My http input does not seem to receive?/process? the expected number of events that I am (nearly) certain are being sent to that input. Because there are many components in the log-sending chain, I want to determine if Logstash is the problem. I can't tell if Logstash:
- is refusing some network-layer connections to the input
- is too busy to accept input data
- is dropping events due to filter problems
- is unable to send some output
- any combination of the above.
No errors are reported in the Logstash logs (not using debug). The CPU/memory/network performance of the Logstash server hardware seems completely normal.
I'm hoping that Logstash itself can provide some info/metrics which might help me determine whether or not Logstash is the cause of the problem.
I have a third-party web service which sends log events via webhooks. The service is configured to send to 2 destinations simultaneously. For now, I have to assume that the service is sending identical data to the two destinations. Destination1 is a third-party cloud-hosted Elastic stack ServiceX (the webhook data is sent directly). Destination2 is my own AWS-hosted Logstash instance with an http input. The data is enriched by Logstash and then forwarded on to ServiceX. This Logstash instance is also receiving/filtering multiple other kinds of input from other external sources (mostly Filebeat). Regardless of the time period or even data volume, webhook data sent via Destination2 (my self-hosted Logstash) consistently results in only between 1/3 to 1/2 the number of documents compared to the identical webhook data sent directly to ServiceX. I assume that ServiceX utilizes a queue service when they receive data, whereas my own Logstash does not. This is a problem because I much prefer to put only my enriched Destination2 data into Elasticsearch.

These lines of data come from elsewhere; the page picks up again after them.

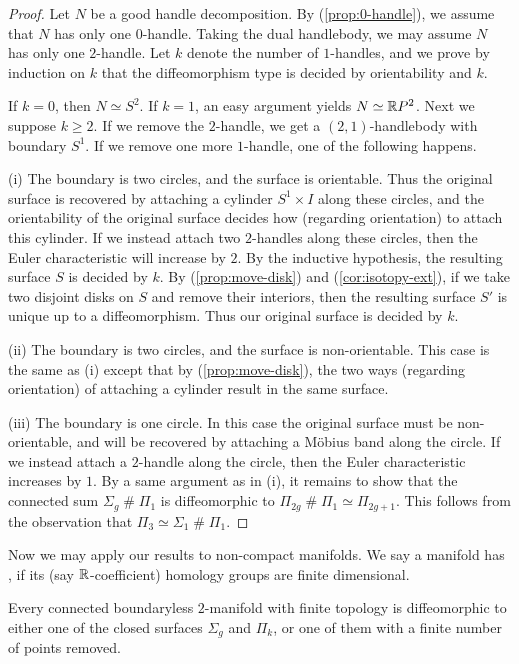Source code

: \begin{proof}
Let $N$ be a good handle decomposition.
By (\ref{prop:0-handle}), we assume that $N$ has only one $0$-handle.
Taking the dual handlebody, we may assume $N$ has only one $2$-handle.
Let $k$ denote the number of $1$-handles, and we prove by induction on $k$
that the diffeomorphism type is decided by orientability and $k$.

If $k=0$, then $N\simeq S^2$. If $k=1$, an easy argument yields $N\simeq\mathbb{R} P^2$.
Next we suppose $k\geq2$.
If we remove the $2$-handle, we get a $(2,1)$-handlebody with boundary $S^1$.
If we remove one more $1$-handle, one of the following happens.

(i) The boundary is two circles, and the surface is orientable.
Thus the original surface is recovered by attaching a cylinder $S^1\times I$ along these circles,
and the orientability of the original surface decides how (regarding orientation) to attach this cylinder.
If we instead attach two $2$-handles along these circles,
then the Euler characteristic will increase by $2$.
By the inductive hypothesis, the resulting surface $S$ is decided by $k$.
By (\ref{prop:move-disk}) and (\ref{cor:isotopy-ext}),
if we take two disjoint disks on $S$ and remove their interiors,
then the resulting surface $S'$ is unique up to a diffeomorphism.
Thus our original surface is decided by $k$.

(ii) The boundary is two circles, and the surface is non-orientable.
This case is the same as (i) except that by (\ref{prop:move-disk}),
the two ways (regarding orientation) of attaching a cylinder result in the same surface.

(iii) The boundary is one circle.
In this case the original surface must be non-orientable,
and will be recovered by attaching a M\"obius band along the circle.
If we instead attach a $2$-handle along the circle,
then the Euler characteristic increases by $1$.
By a same argument as in (i),
it remains to show that the connected sum $\Sigma_g\mathbin\#\Pi_1$
is diffeomorphic to $\Pi_{2g}\mathbin\#\Pi_1\simeq\Pi_{2g+1}$.
This follows from the observation that $\Pi_3\simeq\Sigma_1\mathbin\#\Pi_1$.
\end{proof}

Now we may apply our results to non-compact manifolds.
We say a manifold has ,
if its (say $\mathbb{R}$-coefficient) homology groups are finite dimensional.

\begin{theorem}
Every connected boundaryless $2$-manifold with finite topology
is diffeomorphic to either one of the closed surfaces $\Sigma_g$ and $\Pi_k$,
or one of them with a finite number of points removed.
\end{theorem}

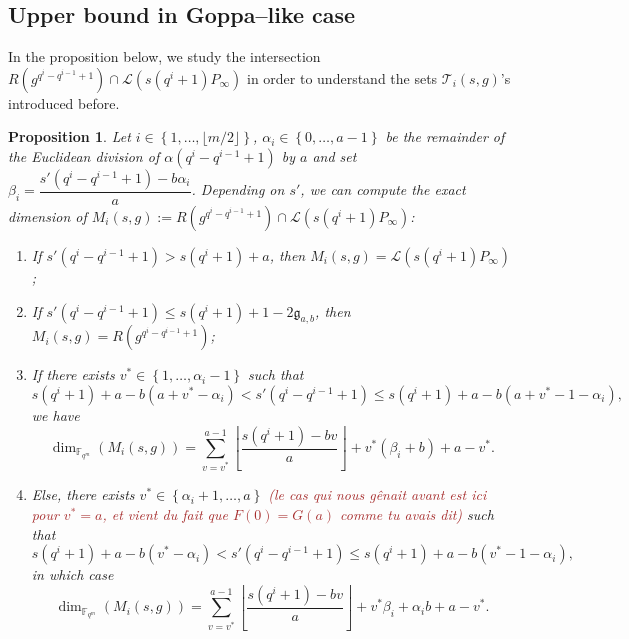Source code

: \documentclass[a4paper]{article}
\newtheorem{proposition}[thm]{Proposition}
\theoremstyle{definition}
\theoremstyle{remark}
\newcommand{\calL}{\mathcal{L}}
\newcommand{\calT}{\mathcal{T}}
\newcommand{\fqm}{\mathbb{F}_{q^m}}
\newcommand{\set}[1]{\left\{#1\right\}}
\newcommand\mathieu[1]{\textcolor{brown}{#1}}
\begin{document}

\subsection{Upper bound in Goppa--like case}

In the proposition below, we study the intersection $R(g^{q^{i}-q^{i-1}+1}) \cap \calL(s(q^i+1)P_\infty)$ in order to understand the sets $\calT_i(s,g)$'s introduced before.


\begin{proposition} \label{prop:dim_M_i's}
Let $i \in \set{1,\dots,\lfloor m/2 \rfloor}$,
     $\alpha_i \in \set{0,\dots,a-1}$ be the remainder of the Euclidean division of $\alpha (q^i-q^{i-1}+1)$ by $a$ and set $\beta_i = \dfrac{s'(q^i-q^{i-1}+1)-b\alpha_i}{a}$. Depending on $s'$, we can compute the exact dimension of $M_i(s,g) := R(g^{q^{i}-q^{i-1}+1}) \cap \calL(s(q^i+1)P_\infty)$:
    
    \begin{enumerate}
        \item If $s'(q^i-q^{i-1}+1) > s(q^i+1)+a$, then $M_i(s,g) = \calL(s(q^i+1)P_\infty)$ ;
        
        \item If $s'(q^i-q^{i-1}+1) \leq s(q^i+1)+1-2\mathfrak{g}_{a,b}$, then $M_i(s,g) = R(g^{q^{i}-q^{i-1}+1})$;
        
        \item If there exists $v^* \in \set{1,\dots,\alpha_i-1}$ such that
        $$ s(q^i+1)+a-b(a+v^*-\alpha_i) < s'(q^i-q^{i-1}+1) \leq  s(q^i+1)+a-b(a+v^*-1-\alpha_i),$$
        we have 
          $$\dim_{\fqm}(M_i(s,g)) = \sum\limits_{v=v^*}^{a-1} \left\lfloor \dfrac{s(q^i+1)-bv}{a} \right\rfloor + v^*(\beta_i+b) + a-v^*.$$
        
        \item Else, there exists $v^* \in \set{\alpha_i+1,\dots,a}$ \mathieu{(le cas qui nous gênait avant est ici pour $v^*=a$, et vient du fait que $F(0)=G(a)$ comme tu avais dit)} such that
        $$ s(q^i+1)+a-b(v^*-\alpha_i) < s'(q^i-q^{i-1}+1) \leq  s(q^i+1)+a-b(v^*-1-\alpha_i),$$
        in which case 
        $$\dim_{\fqm}(M_i(s,g)) = \sum\limits_{v=v^*}^{a-1} \left\lfloor \dfrac{s(q^i+1)-bv}{a} \right\rfloor + v^*\beta_i + \alpha_ib +a-v^*.$$
    \end{enumerate}
\end{proposition}
\end{document}
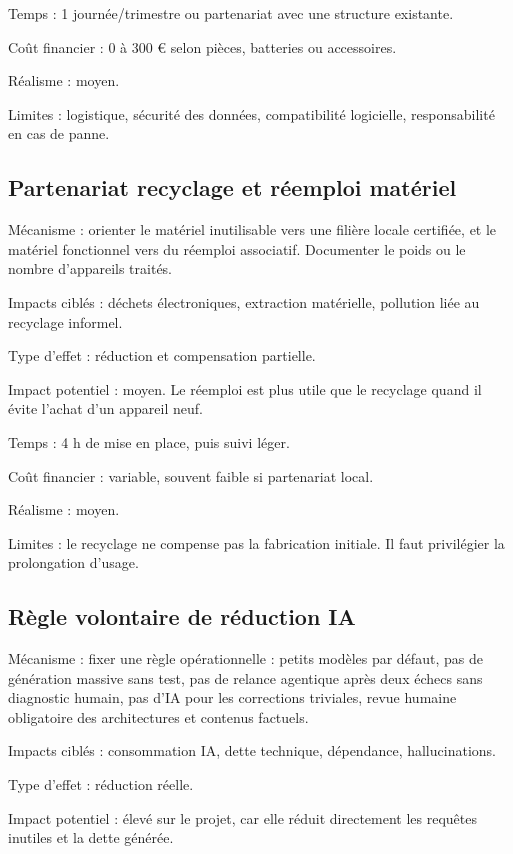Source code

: \documentclass[
  10pt,
  a4paper,
  DIV=11,
  numbers=noendperiod,
  oneside]{scrreprt}
\begin{document}
Temps : 1 journée/trimestre ou partenariat avec une structure existante.

Coût financier : 0 à 300 € selon pièces, batteries ou accessoires.

Réalisme : moyen.

Limites : logistique, sécurité des données, compatibilité logicielle,
responsabilité en cas de panne.

\subsection{Partenariat recyclage et réemploi
matériel}\label{partenariat-recyclage-et-ruxe9emploi-matuxe9riel}

Mécanisme : orienter le matériel inutilisable vers une filière locale
certifiée, et le matériel fonctionnel vers du réemploi associatif.
Documenter le poids ou le nombre d'appareils traités.

Impacts ciblés : déchets électroniques, extraction matérielle, pollution
liée au recyclage informel.

Type d'effet : réduction et compensation partielle.

Impact potentiel : moyen. Le réemploi est plus utile que le recyclage
quand il évite l'achat d'un appareil neuf.

Temps : 4 h de mise en place, puis suivi léger.

Coût financier : variable, souvent faible si partenariat local.

Réalisme : moyen.

Limites : le recyclage ne compense pas la fabrication initiale. Il faut
privilégier la prolongation d'usage.

\subsection{Règle volontaire de réduction
IA}\label{ruxe8gle-volontaire-de-ruxe9duction-ia}

Mécanisme : fixer une règle opérationnelle : petits modèles par défaut,
pas de génération massive sans test, pas de relance agentique après deux
échecs sans diagnostic humain, pas d'IA pour les corrections triviales,
revue humaine obligatoire des architectures et contenus factuels.

Impacts ciblés : consommation IA, dette technique, dépendance,
hallucinations.

Type d'effet : réduction réelle.

Impact potentiel : élevé sur le projet, car elle réduit directement les
requêtes inutiles et la dette générée.
\end{document}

Previously, Destination2 had an AWS Network Load Balancer in front of it which accepted TLS connections and then forwarded them to Logstash's non-TLS http input. In an attempt to troubleshoot this issue, I re-configured the NLB to be a simple TCP listener which forwarded connections to Logstash's TLS-configured http input. This actually made the problem worse, with "lost" documents increasing from roughly 1/2 to 2/3. This is what leads me to believe that Logstash is the bottleneck in my chain.
Any help would be most welcome.